Em outro planeta, Lobo é informado sobre os crimes violentos cometidos pela criatura conhecida como o Máskara. Inicialmente ele recusa o trabalho, já que está de férias, mas muda de ideia ao ouvir o valor da recompensa: 1 bilhão de créditos. Enquanto isso, na Terra, Ira caminha com a Máscara nas mãos, pensando em vendê-la, mas é interrompido por tropas alienígenas. Sem ter escolha, ele coloca a Máscara – e o caos começa.
Transformado no Máskara, ele provoca os alienígenas com uma série de transformações ridículas e violentas, antes de massacrar toda a equipe. Um policial chama reforços após a queda da nave, mas quem aparece é o próprio Lobo, que resolve a situação explodindo o policial e, em seguida, a equipe inteira de apoio. Em paralelo, o Máskara escova os dentes no beco como se nada tivesse acontecido. A partir daí, o quadrinho abandona qualquer tentativa de trama coerente e mergulha num frenesi de violência insana, onde a narrativa muda de cena o tempo inteiro.

Em um momento, o Máskara é um boxeador. No seguinte, é um escritor refinado narrando sua própria batalha. De repente, ele está numa sala de cinema, analisando a luta como se fosse um filme. Quando Lobo finalmente o ataca, descobre que o rosto do Máskara é como borracha. Lobo tenta enforcá-lo, mas o pescoço se estica como um chiclete até o outro lado da cabeça de Lobo. Ele então laça o pescoço estendido e o prende a um carro em movimento. O pé do Máskara se solta e fica no chão, enganando Lobo, que acredita tê-lo eliminado.
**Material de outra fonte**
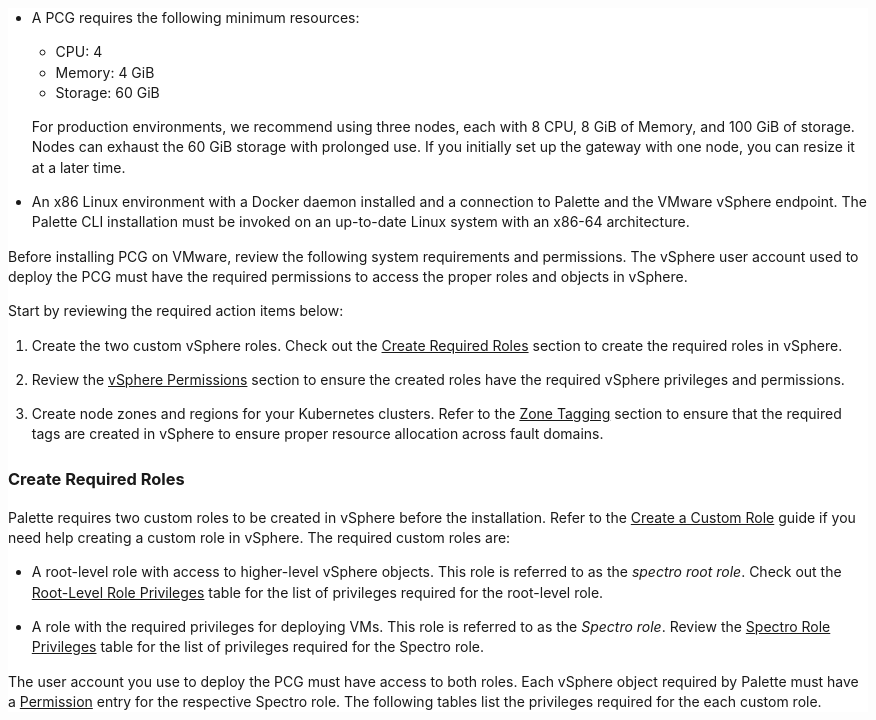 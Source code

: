 - A PCG requires the following minimum resources:

  - CPU: 4
  - Memory: 4 GiB
  - Storage: 60 GiB

  For production environments, we recommend using three nodes, each with 8 CPU, 8 GiB of Memory, and 100 GiB of storage.
  Nodes can exhaust the 60 GiB storage with prolonged use. If you initially set up the gateway with one node, you can
  resize it at a later time.

- An x86 Linux environment with a Docker daemon installed and a connection to Palette and the VMware vSphere endpoint.
  The Palette CLI installation must be invoked on an up-to-date Linux system with an x86-64 architecture.

Before installing PCG on VMware, review the following system requirements and permissions. The vSphere user account used
to deploy the PCG must have the required permissions to access the proper roles and objects in vSphere.

Start by reviewing the required action items below:

1. Create the two custom vSphere roles. Check out the [Create Required Roles](#create-required-roles) section to create
   the required roles in vSphere.

2. Review the [vSphere Permissions](#vsphere-permissions) section to ensure the created roles have the required vSphere
   privileges and permissions.

3. Create node zones and regions for your Kubernetes clusters. Refer to the [Zone Tagging](#zone-tagging) section to
   ensure that the required tags are created in vSphere to ensure proper resource allocation across fault domains.

### Create Required Roles

Palette requires two custom roles to be created in vSphere before the installation. Refer to the
[Create a Custom Role](https://docs.vmware.com/en/VMware-vSphere/8.0/vsphere-security/GUID-18071E9A-EED1-4968-8D51-E0B4F526FDA3.html?hWord=N4IghgNiBcIE4HsIFMDOIC+Q)
guide if you need help creating a custom role in vSphere. The required custom roles are:

- A root-level role with access to higher-level vSphere objects. This role is referred to as the _spectro root role_.
  Check out the [Root-Level Role Privileges](#) table for the list of privileges required for the root-level role.

- A role with the required privileges for deploying VMs. This role is referred to as the _Spectro role_. Review the
  [Spectro Role Privileges](#vsphere-permissions) table for the list of privileges required for the Spectro role.

The user account you use to deploy the PCG must have access to both roles. Each vSphere object required by Palette must
have a
[Permission](https://docs.vmware.com/en/VMware-vSphere/6.5/com.vmware.vsphere.security.doc/GUID-4B47F690-72E7-4861-A299-9195B9C52E71.html)
entry for the respective Spectro role. The following tables list the privileges required for the each custom role.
Mas o vilão verde cresce novamente a partir do próprio pé. Eles são equivalentes em caos, e seguem brigando ao redor do mundo, assustando turistas e até recriando cenas de King Kong.
O Máskara engole Lobo inteiro, que abre caminho com sua motosserra de dentro do estômago. Logo depois, uma explosão os deixa só com as cabeças, o que não impede que continuem lutando – usando suas línguas como braços para empunhar armas. Quando os corpos regeneram, o Máskara propõe um acordo: diz que o verdadeiro criminoso procurado não é ele, mas o dono anterior da Máscara. Em troca de 10% da recompensa, ele se oferece para ajudar Lobo a encontrá-lo. E assim se forma a dupla mais destrutiva da galáxia.
Logo de cara, os dois destroem um alienígena apontado pelo Máskara como o antigo dono. Mas depois, ele diz que esse também não era o alvo certo – e que conseguiu novas informações. O problema é que essa já era a sexta vítima inocente. Lobo começa a desconfiar, mas continua a seguir seu parceiro caótico. Eles viajam para outro planeta, onde visitam um depósito de armas e descobrem um canhão tão poderoso que destrói não só o planeta onde estão, mas vários sistemas ao redor. Como bons amantes do caos, eles simplesmente caem na risada e continuam sua jornada para caçar… o Sol e a Lua.
Num bar conhecido como o mais perigoso do universo, o Máskara espalha que Lobo é um caçador atrás de todos ali. O resultado é previsível: uma briga generalizada, com Lobo esmagando todos os desafiantes. Ao final, em um momento em que Ira se sente fragilizado e chorando, Lobo consegue ajudar o sujeito a removê-la. Mas comete o maior erro possível: coloca a Máscara em si mesmo.
Nesse ponto, o quadrinho mergulha num surto absoluto de violência interplanetária. Lobo com a Máscara vira um monstro que devasta planetas inteiros, atravessa buracos negros e acaba voltando no tempo. Ele retorna ao momento anterior à primeira aparição do Máskara, retirando a máscara e deixando-a caída ali no beco, onde será encontrada por Ira, como vimos no começo da história.
Ao ir embora, Lobo dá de cara com seu eu do passado. Assim, ele engana esse outro Lobo, pinta o rosto dele de verde para parecer o Máskara, e o entrega como se fosse o verdadeiro criminoso – tudo para coletar a recompensa. Enquanto isso, o verdadeiro Máskara continua esperando Lobo na Terra, pronto para mais confusão.
No fim das contas, Lobo vs Mask é um quadrinho completamente surtado. Não há uma trama coesa, apenas uma sequência de cenas projetadas para entregar caos, sangue e gargalhadas. O próprio editor da HQ aparece de vez em quando só para ser atacado por tentar impor uma história com começo, meio e fim. E a verdade é que esse tipo de obra funciona justamente por isso: ela honra a essência dos personagens.